> [Recorded information]:
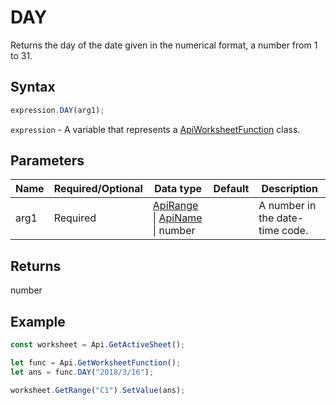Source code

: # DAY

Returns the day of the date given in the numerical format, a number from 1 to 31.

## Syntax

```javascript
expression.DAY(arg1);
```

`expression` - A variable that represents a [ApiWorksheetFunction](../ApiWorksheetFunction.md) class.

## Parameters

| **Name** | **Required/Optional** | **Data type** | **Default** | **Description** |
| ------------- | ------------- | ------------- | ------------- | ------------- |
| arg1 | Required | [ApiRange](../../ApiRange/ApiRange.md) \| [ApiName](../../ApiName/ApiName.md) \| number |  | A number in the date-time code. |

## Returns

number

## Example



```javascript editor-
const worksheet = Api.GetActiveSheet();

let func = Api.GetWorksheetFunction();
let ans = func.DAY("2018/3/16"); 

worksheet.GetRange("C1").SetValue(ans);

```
==
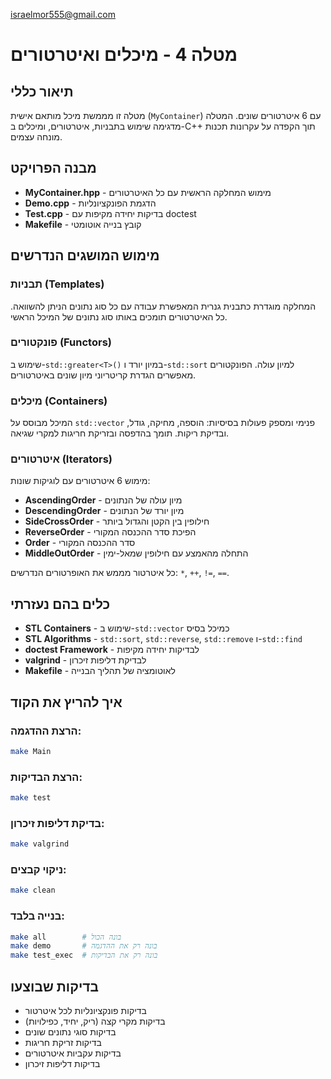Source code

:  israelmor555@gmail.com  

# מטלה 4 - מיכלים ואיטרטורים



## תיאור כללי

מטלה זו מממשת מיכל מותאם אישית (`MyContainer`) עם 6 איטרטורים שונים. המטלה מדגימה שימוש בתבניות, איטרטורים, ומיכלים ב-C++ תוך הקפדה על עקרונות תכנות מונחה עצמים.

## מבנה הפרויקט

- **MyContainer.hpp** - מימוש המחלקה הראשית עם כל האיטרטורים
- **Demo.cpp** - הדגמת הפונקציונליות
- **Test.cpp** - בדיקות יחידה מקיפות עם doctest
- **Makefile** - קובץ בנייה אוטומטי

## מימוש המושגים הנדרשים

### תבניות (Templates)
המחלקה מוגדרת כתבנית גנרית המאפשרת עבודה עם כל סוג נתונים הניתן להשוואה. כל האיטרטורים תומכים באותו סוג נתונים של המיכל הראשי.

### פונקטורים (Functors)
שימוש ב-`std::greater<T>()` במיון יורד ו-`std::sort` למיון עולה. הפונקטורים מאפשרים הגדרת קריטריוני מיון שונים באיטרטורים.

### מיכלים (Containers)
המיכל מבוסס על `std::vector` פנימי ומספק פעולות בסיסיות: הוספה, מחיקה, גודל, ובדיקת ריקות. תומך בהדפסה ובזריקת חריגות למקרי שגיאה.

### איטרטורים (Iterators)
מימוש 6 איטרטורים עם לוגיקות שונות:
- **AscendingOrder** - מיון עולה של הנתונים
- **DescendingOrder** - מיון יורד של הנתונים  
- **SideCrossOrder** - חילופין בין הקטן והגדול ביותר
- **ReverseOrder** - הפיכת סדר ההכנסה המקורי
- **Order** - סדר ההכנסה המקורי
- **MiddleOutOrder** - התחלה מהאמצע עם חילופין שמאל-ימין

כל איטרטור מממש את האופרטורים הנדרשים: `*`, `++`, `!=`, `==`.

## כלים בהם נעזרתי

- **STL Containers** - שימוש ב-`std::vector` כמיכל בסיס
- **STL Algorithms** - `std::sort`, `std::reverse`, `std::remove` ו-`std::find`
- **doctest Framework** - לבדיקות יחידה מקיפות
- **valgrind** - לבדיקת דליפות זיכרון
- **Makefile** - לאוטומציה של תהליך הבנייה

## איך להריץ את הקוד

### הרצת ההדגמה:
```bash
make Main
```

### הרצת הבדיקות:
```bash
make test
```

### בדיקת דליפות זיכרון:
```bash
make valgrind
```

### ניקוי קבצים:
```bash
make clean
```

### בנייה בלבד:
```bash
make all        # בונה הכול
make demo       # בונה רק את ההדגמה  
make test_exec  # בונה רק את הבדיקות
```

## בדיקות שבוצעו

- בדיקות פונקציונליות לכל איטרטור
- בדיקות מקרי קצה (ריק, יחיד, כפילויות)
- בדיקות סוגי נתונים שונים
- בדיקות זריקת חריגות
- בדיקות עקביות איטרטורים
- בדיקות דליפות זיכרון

> [Exercise goal]: Please give back exactly the lines of this listing beginning at the line with "- בדיקות סוגי נתונים שונים" and ending with the line with "- בדיקות דליפות זיכרון", both included, and nothing else.

> [Your solution]:
- בדיקות סוגי נתונים שונים
- בדיקות זריקת חריגות
- בדיקות עקביות איטרטורים
- בדיקות דליפות זיכרון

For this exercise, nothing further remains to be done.